T-Digest Functions

T-digest and quantile digest are two older algorithms for estimating rank-based metrics. T-digest generally has better performance than quantile digest and better accuracy at the tails (often dramatically better), but may have worse accuracy at the median depending on the compression factor used. In comparison, quantile digest supports more numeric types and provides a maximum rank error guarantee, which ensures relative uniformity of precision along the quantiles. Quantile digests are also formally proven to support lossless merges, while T-digest is not (though it does empirically demonstrate lossless merges).

T-digest was developed by Ted Dunning and is more restrictive in its type support, accepting only double type parameters. This contrasts with quantile digest, which supports a broader range of numeric types including bigint, double, and real, making quantile digest more versatile for different data types.

Velox uses the modern KLL sketch algorithm for the approx_percentile function, which provides stronger accuracy guarantees than both T-digest and quantile digest. The T-digest functions documented here exist primarily to support pre-existing workloads that have data stored using the T-digest format for backward compatibility.

Data Structures

A T-digest is a data sketch which stores approximate percentile information. The Velox type for this data structure is called tdigest, and it accepts a parameter of type double which represents the set of numbers to be ingested by the tdigest.

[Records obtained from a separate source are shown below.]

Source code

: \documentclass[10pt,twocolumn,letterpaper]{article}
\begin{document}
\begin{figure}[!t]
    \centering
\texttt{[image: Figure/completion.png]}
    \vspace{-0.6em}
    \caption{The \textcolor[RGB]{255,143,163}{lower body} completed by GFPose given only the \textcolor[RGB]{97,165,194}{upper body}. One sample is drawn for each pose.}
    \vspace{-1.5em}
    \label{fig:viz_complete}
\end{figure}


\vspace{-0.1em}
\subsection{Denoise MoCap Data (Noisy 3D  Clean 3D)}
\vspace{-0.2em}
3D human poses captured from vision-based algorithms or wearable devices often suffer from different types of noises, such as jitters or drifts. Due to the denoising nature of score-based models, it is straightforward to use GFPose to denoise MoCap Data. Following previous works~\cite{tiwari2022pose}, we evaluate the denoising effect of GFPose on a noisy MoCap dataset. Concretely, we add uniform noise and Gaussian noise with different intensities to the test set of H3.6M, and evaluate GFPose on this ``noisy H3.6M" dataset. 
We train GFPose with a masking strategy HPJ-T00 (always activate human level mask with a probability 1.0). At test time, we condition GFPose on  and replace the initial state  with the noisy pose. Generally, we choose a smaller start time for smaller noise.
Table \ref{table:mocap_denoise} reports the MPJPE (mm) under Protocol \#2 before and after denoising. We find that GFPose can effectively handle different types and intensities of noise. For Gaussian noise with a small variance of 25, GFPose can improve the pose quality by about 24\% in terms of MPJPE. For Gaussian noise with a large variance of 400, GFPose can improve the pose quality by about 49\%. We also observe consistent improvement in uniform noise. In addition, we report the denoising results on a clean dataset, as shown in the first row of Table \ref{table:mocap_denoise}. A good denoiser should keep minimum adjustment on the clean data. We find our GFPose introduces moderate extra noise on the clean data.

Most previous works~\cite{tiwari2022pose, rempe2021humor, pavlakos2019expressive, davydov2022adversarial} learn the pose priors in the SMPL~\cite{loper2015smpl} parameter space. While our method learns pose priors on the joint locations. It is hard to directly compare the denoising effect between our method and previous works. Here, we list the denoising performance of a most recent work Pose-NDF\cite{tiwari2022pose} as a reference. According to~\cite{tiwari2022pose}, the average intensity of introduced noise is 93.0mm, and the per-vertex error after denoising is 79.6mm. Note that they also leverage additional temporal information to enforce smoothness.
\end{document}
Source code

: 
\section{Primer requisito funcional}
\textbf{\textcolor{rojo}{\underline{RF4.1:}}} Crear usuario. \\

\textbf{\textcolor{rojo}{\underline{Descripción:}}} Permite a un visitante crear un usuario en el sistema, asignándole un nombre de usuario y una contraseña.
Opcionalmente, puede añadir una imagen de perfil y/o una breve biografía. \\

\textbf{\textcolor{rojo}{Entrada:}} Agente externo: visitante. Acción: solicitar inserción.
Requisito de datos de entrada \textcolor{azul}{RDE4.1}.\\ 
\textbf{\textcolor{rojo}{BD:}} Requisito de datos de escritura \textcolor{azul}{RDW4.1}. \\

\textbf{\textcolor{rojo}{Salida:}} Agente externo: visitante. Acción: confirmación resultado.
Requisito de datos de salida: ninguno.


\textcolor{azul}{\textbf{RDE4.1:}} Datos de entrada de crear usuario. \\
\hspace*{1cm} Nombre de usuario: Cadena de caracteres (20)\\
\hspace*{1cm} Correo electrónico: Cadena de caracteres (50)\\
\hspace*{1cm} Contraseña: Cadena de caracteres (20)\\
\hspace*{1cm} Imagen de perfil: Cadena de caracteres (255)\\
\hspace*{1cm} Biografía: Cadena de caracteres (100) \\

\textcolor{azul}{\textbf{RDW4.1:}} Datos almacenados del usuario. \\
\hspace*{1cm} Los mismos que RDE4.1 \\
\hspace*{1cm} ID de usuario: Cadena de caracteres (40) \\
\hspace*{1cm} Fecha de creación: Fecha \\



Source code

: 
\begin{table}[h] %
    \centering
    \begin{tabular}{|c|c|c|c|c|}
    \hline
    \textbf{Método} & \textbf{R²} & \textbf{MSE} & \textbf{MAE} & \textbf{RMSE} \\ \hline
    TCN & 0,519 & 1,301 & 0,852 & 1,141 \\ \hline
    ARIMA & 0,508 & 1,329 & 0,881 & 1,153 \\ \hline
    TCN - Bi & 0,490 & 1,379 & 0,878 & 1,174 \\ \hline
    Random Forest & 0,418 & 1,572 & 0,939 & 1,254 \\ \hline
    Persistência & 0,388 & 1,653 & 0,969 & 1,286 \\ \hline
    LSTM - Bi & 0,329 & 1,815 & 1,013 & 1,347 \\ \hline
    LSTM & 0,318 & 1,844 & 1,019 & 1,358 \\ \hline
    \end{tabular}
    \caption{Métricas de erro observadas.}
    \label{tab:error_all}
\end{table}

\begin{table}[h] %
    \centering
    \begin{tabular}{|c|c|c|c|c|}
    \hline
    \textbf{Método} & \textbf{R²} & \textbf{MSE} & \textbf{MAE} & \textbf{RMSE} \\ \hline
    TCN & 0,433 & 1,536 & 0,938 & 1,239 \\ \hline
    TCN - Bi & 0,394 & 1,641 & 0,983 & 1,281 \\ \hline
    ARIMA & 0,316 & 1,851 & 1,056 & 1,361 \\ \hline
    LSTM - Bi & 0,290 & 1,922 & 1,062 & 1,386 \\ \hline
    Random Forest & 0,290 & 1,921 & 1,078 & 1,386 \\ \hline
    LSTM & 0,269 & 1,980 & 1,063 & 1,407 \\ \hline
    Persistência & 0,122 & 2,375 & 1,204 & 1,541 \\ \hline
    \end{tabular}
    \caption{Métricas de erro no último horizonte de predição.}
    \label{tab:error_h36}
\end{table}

T-digests may be merged without losing precision, and for storage and retrieval they may be cast to/from VARBINARY.

Functions

construct_tdigest(means: array<double>, counts: array<integer>, compression: double, min: double, max: double, sum: double, count: bigint) tdigest<double>

Constructs a T-digest from the given parameters:

  • means - array of centroid means

  • counts - array of centroid counts (weights)

  • compression - compression factor

  • min - minimum value

  • max - maximum value

  • sum - sum of all values

  • count - total count of values

destructure_tdigest(digest: tdigest<double>) -> row(means array<double>, counts array<integer>, compression double, min double, max double, sum double, count bigint)

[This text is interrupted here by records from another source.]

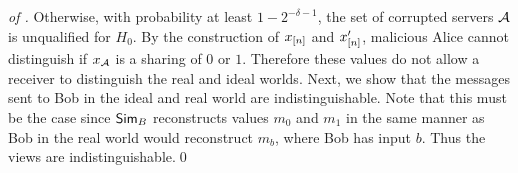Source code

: \begin{proof}[of ]
	Otherwise, with probability at least $1 - 2^{-\delta-1}$, the set of corrupted servers ${\mathcal A}$ is unqualified for $H_0$.
	By the construction of $x_{[n]}$ and $x'_{[n]}$, malicious Alice cannot distinguish if $x_{\mathcal A}$ is a sharing of $0$ or $1$.
	Therefore these values do not allow a receiver to distinguish the real and ideal worlds.
	Next, we show that the messages sent to Bob in the ideal and real world are indistinguishable.
	Note that this must be the case since $\mathsf{Sim}_B$ reconstructs values $m_0$ and $m_1$ in the same manner as Bob in the real world would reconstruct $m_b$, where Bob has input $b$.
	Thus the views are indistinguishable.\qed
\end{proof}





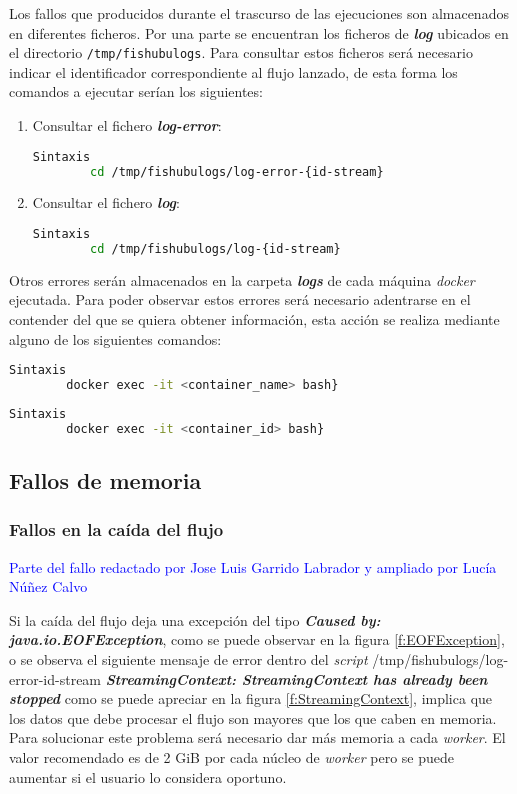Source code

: Los fallos que producidos durante el trascurso de las ejecuciones son almacenados en diferentes ficheros. Por una parte se encuentran los ficheros de \textit{\textbf{log}} ubicados en el directorio \texttt{/tmp/fishubulogs}. Para consultar estos ficheros será necesario indicar el identificador correspondiente al flujo lanzado, de esta forma los comandos a ejecutar serían los siguientes:
\begin{enumerate}
    \item Consultar el fichero \textit{\textbf{log-error}}:
    \begin{lstlisting}[language=Bash]
 Sintaxis
	    cd /tmp/fishubulogs/log-error-{id-stream} 
    \end{lstlisting}
    \item Consultar el fichero \textit{\textbf{log}}:
    \begin{lstlisting}[language=Bash]
 Sintaxis
	    cd /tmp/fishubulogs/log-{id-stream} 
    \end{lstlisting}
\end{enumerate}

Otros errores serán almacenados en la carpeta \textit{\textbf{logs}} de cada máquina \textit{docker} ejecutada. Para poder observar estos errores será necesario adentrarse en el contender del que se quiera obtener información, esta acción se realiza mediante alguno de los siguientes comandos:
\begin{lstlisting}[language=Bash]
 Sintaxis
	    docker exec -it <container_name> bash}
\end{lstlisting}
\begin{lstlisting}[language=Bash]
 Sintaxis
	    docker exec -it <container_id> bash}
\end{lstlisting}

\subsection{Fallos de memoria}
\subsubsection{Fallos en la caída del flujo}
\textcolor{blue}{Parte del fallo redactado por Jose Luis Garrido Labrador y ampliado por Lucía Núñez Calvo}

Si la caída del flujo deja una excepción del tipo \textit{\textbf{Caused by: java.io.EOFException}}, como se puede observar en la figura \ref{f:EOFException}, o se observa el siguiente mensaje de error dentro del \textit{script} {/tmp/fishubulogs/log-error-{id-stream}} \textit{\textbf{StreamingContext: StreamingContext has already been stopped}} como se puede apreciar en la figura \ref{f:StreamingContext}, implica que los datos que debe procesar el flujo son mayores que los que caben en memoria.
Para solucionar este problema será necesario dar más memoria a cada \textit{worker}. El valor recomendado es de 2 GiB por cada núcleo de \textit{worker} pero se puede aumentar si el usuario lo considera oportuno.

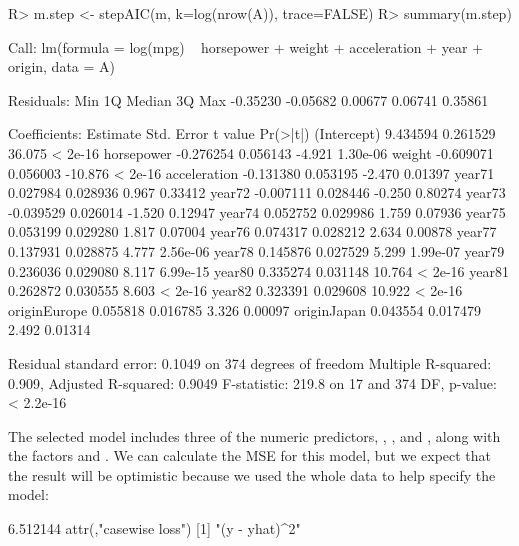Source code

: \documentclass[
]{jss}
\begin{document}
\begin{CodeChunk}
\begin{CodeInput}
R> m.step <- stepAIC(m, k=log(nrow(A)), trace=FALSE)
R> summary(m.step)
\end{CodeInput}
\begin{CodeOutput}

Call:
lm(formula = log(mpg) ~ horsepower + weight + acceleration + 
    year + origin, data = A)

Residuals:
     Min       1Q   Median       3Q      Max 
-0.35230 -0.05682  0.00677  0.06741  0.35861 

Coefficients:
              Estimate Std. Error t value Pr(>|t|)
(Intercept)   9.434594   0.261529  36.075  < 2e-16
horsepower   -0.276254   0.056143  -4.921 1.30e-06
weight       -0.609071   0.056003 -10.876  < 2e-16
acceleration -0.131380   0.053195  -2.470  0.01397
year71        0.027984   0.028936   0.967  0.33412
year72       -0.007111   0.028446  -0.250  0.80274
year73       -0.039529   0.026014  -1.520  0.12947
year74        0.052752   0.029986   1.759  0.07936
year75        0.053199   0.029280   1.817  0.07004
year76        0.074317   0.028212   2.634  0.00878
year77        0.137931   0.028875   4.777 2.56e-06
year78        0.145876   0.027529   5.299 1.99e-07
year79        0.236036   0.029080   8.117 6.99e-15
year80        0.335274   0.031148  10.764  < 2e-16
year81        0.262872   0.030555   8.603  < 2e-16
year82        0.323391   0.029608  10.922  < 2e-16
originEurope  0.055818   0.016785   3.326  0.00097
originJapan   0.043554   0.017479   2.492  0.01314

Residual standard error: 0.1049 on 374 degrees of freedom
Multiple R-squared:  0.909, Adjusted R-squared:  0.9049 
F-statistic: 219.8 on 17 and 374 DF,  p-value: < 2.2e-16
\end{CodeOutput}
\end{CodeChunk}

The selected model includes three of the numeric predictors,
, , and , along with
the factors  and . We can calculate the MSE for
this model, but we expect that the result will be optimistic because we
used the whole data to help specify the model:

\begin{CodeChunk}
\begin{CodeOutput}
[1] 6.512144
attr(,"casewise loss")
[1] "(y - yhat)^2"
\end{CodeOutput}
\end{CodeChunk}
\end{document}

Destructures a T-digest into its component parts, returning a row containing:

  • means - array of centroid means

  • counts - array of centroid counts

  • compression - compression factor

  • min - minimum value

  • max - maximum value

  • sum - sum of all values

  • count - total count of values

merge(tdigest<double>) tdigest<double>

Merges all input tdigests into a single tdigest.

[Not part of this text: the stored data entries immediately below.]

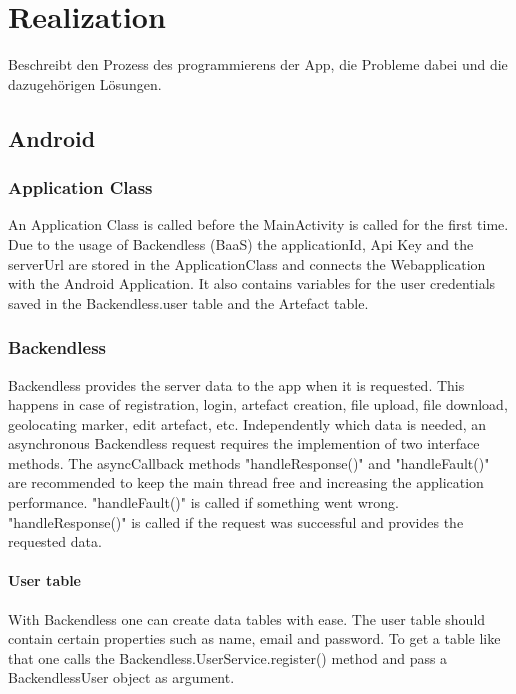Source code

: \newpage
\chapter{Realization}
\label{cap:Realization}
Beschreibt den Prozess des programmierens der App, die Probleme dabei und die dazugehörigen Lösungen.

\section{Android}
\subsection{Application Class}
An Application Class is called before the MainActivity is called for the first time. Due to the usage of Backendless (BaaS) the applicationId, Api Key and the serverUrl are stored in the ApplicationClass and connects the Webapplication with the Android Application. It also contains variables for the user credentials saved in the Backendless.user table and the Artefact table. 

\subsection{Backendless}
Backendless provides the server data to the app when it is requested. This happens in case of registration, login, artefact creation, file upload, file download, geolocating marker, edit artefact, etc.
Independently which data is needed, an asynchronous Backendless request requires the implemention of two interface methods. The asyncCallback methods "handleResponse()" and "handleFault()" are recommended to keep the main thread free and increasing the application performance. "handleFault()" is called if something went wrong. "handleResponse()" is called if the request was successful and provides the requested data.

\subsubsection{User table}
With Backendless one can create data tables with ease. The user table should contain certain properties such as name, email and password. To get a table like that one calls the Backendless.UserService.register() method and pass a BackendlessUser object as argument.


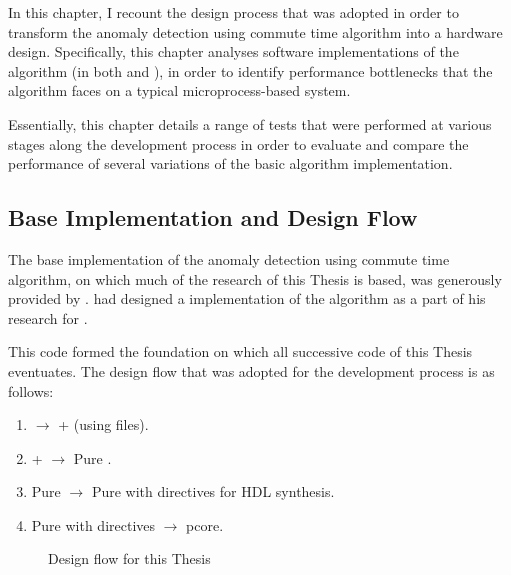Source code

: In this chapter, I recount the design process that was adopted in order to
transform the anomaly detection using commute time algorithm into a hardware
design. Specifically, this chapter analyses software implementations of the
algorithm (in both  and ), in order to identify
performance bottlenecks that the algorithm faces on a typical microprocess-based
system.

Essentially, this chapter details a range of tests that were performed at
various stages along the development process in order to evaluate and compare
the performance of several variations of the basic algorithm implementation.

\subsection{Base Implementation and Design Flow}
\label{software:baseImplementation}
The base implementation of the anomaly detection using commute time algorithm,
on which much of the research of this Thesis is based, was generously provided
by \citeauthor{Khoa:2012}. \citeauthor{Khoa:2012} had designed a
 implementation of the algorithm as a part of his research for
 \cite{Khoa:2012}.

This  code formed the foundation on which all successive code
of this Thesis eventuates. The design flow that was adopted for the development
process is as follows:
\begin{enumerate}
    \item {} $\longrightarrow$
        + (using
         files).
    \item {}+ $\longrightarrow$
        Pure .
    \item Pure  $\longrightarrow$ Pure
         with  directives for \gls{HDL}
        synthesis.
    \item  Pure  with  directives
        $\longrightarrow$ pcore.
\end{enumerate}

\begin{figure}
    \centering
    
    \caption{Design flow for this Thesis}
    \label{thesis:designFlow}
\end{figure}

merge_tdigest(digests: array<tdigest<double>>) tdigest<double>

Merges an array of T-digests into a single T-digest.

quantile_at_value(digest: tdigest<double>, value: double) double

Returns the approximate quantile (percentile) of the given value based on the T-digest digest. The result will be between zero and one (inclusive).

quantiles_at_values(digest: tdigest<double>, values: array<double>) array<double>

Returns the approximate quantiles (percentiles) as an array for each of the given values based on the T-digest digest. All results will be between zero and one (inclusive).

scale_tdigest(digest: tdigest<double>, scale: double) tdigest<double>

Scales the T-digest digest by the given scale factor. This multiplies all the centroid values in the T-digest by the scale factor.

tdigest_agg(x: double) tdigest<double>

Returns the tdigest which summarizes the approximate distribution of all input values of x. The default compression factor is 100.

tdigest_agg(x: double, w: double) tdigest<double>

Returns the tdigest which summarizes the approximate distribution of all input values of x using per-item weight w. The default compression factor is 100.

tdigest_agg(x: double, w: double, compression: double) tdigest<double>

Returns the tdigest which summarizes the approximate distribution of all input values of x using per-item weight w and the specified compression factor. compression must be a positive constant for all input rows. The default is 100, maximum is 1000, and values lower than 10 are rounded to 10. Higher compression means more accuracy at the cost of more memory.

trimmed_mean(digest: tdigest<double>, low_quantile: double, high_quantile: double) double

Returns the mean of values between low_quantile and high_quantile (inclusive) from the T-digest digest. Both quantile values must be between zero and one (inclusive), and low_quantile must be less than or equal to high_quantile.

value_at_quantile(digest: tdigest<double>, quantile: double) double

Returns the approximate percentile value from the T-digest digest at the given quantile. The quantile must be between zero and one (inclusive).

values_at_quantiles(digest: tdigest<double>, quantiles: array<double>) array<double>

Returns the approximate percentile values as an array from the T-digest digest at each of the specified quantiles given in the quantiles array. All quantile values must be between zero and one (inclusive).